In 2013, Related Group founder and real estate developer Jorge Perez considered joining the venture, but decided not to, citing concerns about traffic impacts on the causeway and Miami Beach.

A year later, with no evident work after another series of rent extensions, Miami officials gave Flagstone what they said was one last do-or-die chance to start construction. But Flagstone insisted construction had indeed begun because the developer had sent a diver out to map and survey corals and sea grasses to be moved or replaced in the bay in preparation for dredging for the marina. The city’s legal staff agreed that constituted the start of work.

View of Watson Island, where developers Nitin Motwani, managing partner of Miami Worldcenter, his brother, Fort Lauderdale developer Dev Motwani, and their partners are taking over the long-term city lease for nearly 11 acres of bayfront land and promising to deliver the long-stalled mixed-used development. Pedro Portal/pportal@miamiherald.com
View of Watson Island, where developers Nitin Motwani, managing partner of Miami Worldcenter, his brother, Fort Lauderdale developer Dev Motwani, and their partners are taking over the long-term city lease for nearly 11 acres of bayfront land and promising to deliver the long-stalled mixed-used development.
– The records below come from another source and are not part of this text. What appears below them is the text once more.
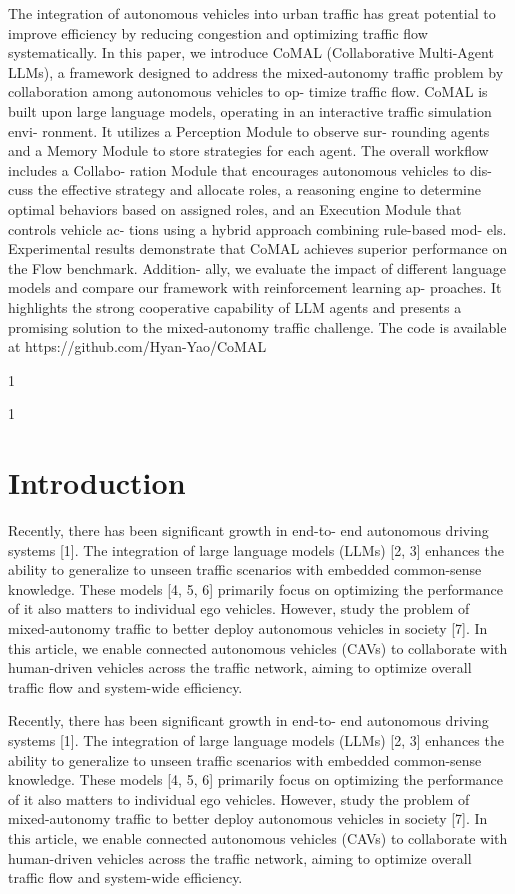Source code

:\documentclass[12pt]{article}
\begin{document}
The integration of autonomous vehicles into urban traffic has
great potential to improve efficiency by reducing congestion
and optimizing traffic flow systematically. In this paper, we
introduce CoMAL (Collaborative Multi-Agent LLMs), a
framework designed to address the mixed-autonomy traffic
problem by collaboration among autonomous vehicles to op-
timize traffic flow. CoMAL is built upon large language
models, operating in an interactive traffic simulation envi-
ronment.
It utilizes a Perception Module to observe sur-
rounding agents and a Memory Module to store strategies
for each agent. The overall workflow includes a Collabo-
ration Module that encourages autonomous vehicles to dis-
cuss the effective strategy and allocate roles, a reasoning
engine to determine optimal behaviors based on assigned
roles, and an Execution Module that controls vehicle ac-
tions using a hybrid approach combining rule-based mod-
els. Experimental results demonstrate that CoMAL achieves
superior performance on the Flow benchmark. Addition-
ally, we evaluate the impact of different language models
and compare our framework with reinforcement learning ap-
proaches.
It highlights the strong cooperative capability
of LLM agents and presents a promising solution to the
mixed-autonomy traffic challenge. The code is available at
https://github.com/Hyan-Yao/CoMAL


1


1


\section{Introduction}


Recently, there has been significant growth in end-to-
end autonomous driving systems [1]. The integration
of large language models (LLMs) [2, 3] enhances the
ability to generalize to unseen traffic scenarios with
embedded common-sense knowledge. These models [4,
5, 6] primarily focus on optimizing the performance of
it also matters to
individual ego vehicles. However,
study the problem of mixed-autonomy traffic to better
deploy autonomous vehicles in society [7]. In this article,
we enable connected autonomous vehicles (CAVs) to
collaborate with human-driven vehicles across the traffic
network, aiming to optimize overall traffic flow and
system-wide efficiency.


Recently, there has been significant growth in end-to-
end autonomous driving systems [1]. The integration
of large language models (LLMs) [2, 3] enhances the
ability to generalize to unseen traffic scenarios with
embedded common-sense knowledge. These models [4,
5, 6] primarily focus on optimizing the performance of
it also matters to
individual ego vehicles. However,
study the problem of mixed-autonomy traffic to better
deploy autonomous vehicles in society [7]. In this article,
we enable connected autonomous vehicles (CAVs) to
collaborate with human-driven vehicles across the traffic
network, aiming to optimize overall traffic flow and
system-wide efficiency.
\end{document}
Pedro Portal/pportal@miamiherald.com

The marina finally opened in 2016. Bayraktar promised the resort soon would follow. It didn’t. A pricey, popular party-style restaurant at the marina, The Deck, operates out of temporary trailers.

In 2017, finally fed up, the city commission voted to terminate the lease deal with Flagstone, declaring the developer to be in default. But all those extensions and declarations by the city that Flagstone had met their conditions came back to bite the city. Flagstone sued the city for $122 million, and won.

Facing a potentially ruinous judgment, the city had no choice but to reinstate the Watson Island deal, and in 2019 agreed to pay Flagstone $20 million to settle the lawsuit.

Watson Island struggles

Island Gardens isn’t the only private endeavor on Watson Island to stumble.

The artificial 86-acre island, deeded to the city in 1919 with the condition it be used only for public purposes, has a checkered history. What precisely that constitutes has long been a bone of contention, especially after the city moved to begin capitalizing on the prime location by courting deals with developers in the 1980s.

For decades the island, bisected by the causeway and its noisy traffic, was occupied by a Goodyear Blimp base, a small Japanese garden, a couple of small yacht and sailing clubs that are still in operation, and a tiny seaplane terminal for legendary Chalk’s International Airlines.

City-sponsored redevelopment schemes have met with limited success. The iconic Parrot Jungle attraction moved in 2003 from what is now Pinecrest to Watson Island, but struggled to attract visitors or generate revenue, requiring the city to bail out its operators.

After new owners took over what’s now known as Jungle Island, they began converting the park into an eco-adventure resort, with voter-approved plans for a hotel that has yet to be built. The Ichimura Japanese Garden, part of the Jungle Island lease, remains little known and little visited.

Meanwhile, plans for a heliport and an expansion of a seaplane operation at the Chalk’s terminal have not panned out.

Only the nonprofit Miami Children’s Museum has thrived.

Nitin Motwani said he is all too aware of the obstacles he and his partners will have to overcome. But he is confident they will succeed where others have not. What they have going for them, he said, is the apparently voracious global appetite for all things Miami.

“We are not under the impression this is going to be easy. But we are well prepared to do it,” he said. “We think the time is right for Miami and for this project.”

Editor’s note: An earlier version of this story misstated the year commercial property investor CIM Group invested in Miami Worldcenter. It was 2011. Also once they finish building the Watson Island project, the new partners will pay Miami a 1% share of annual revenue from the hotel and retail components of the development.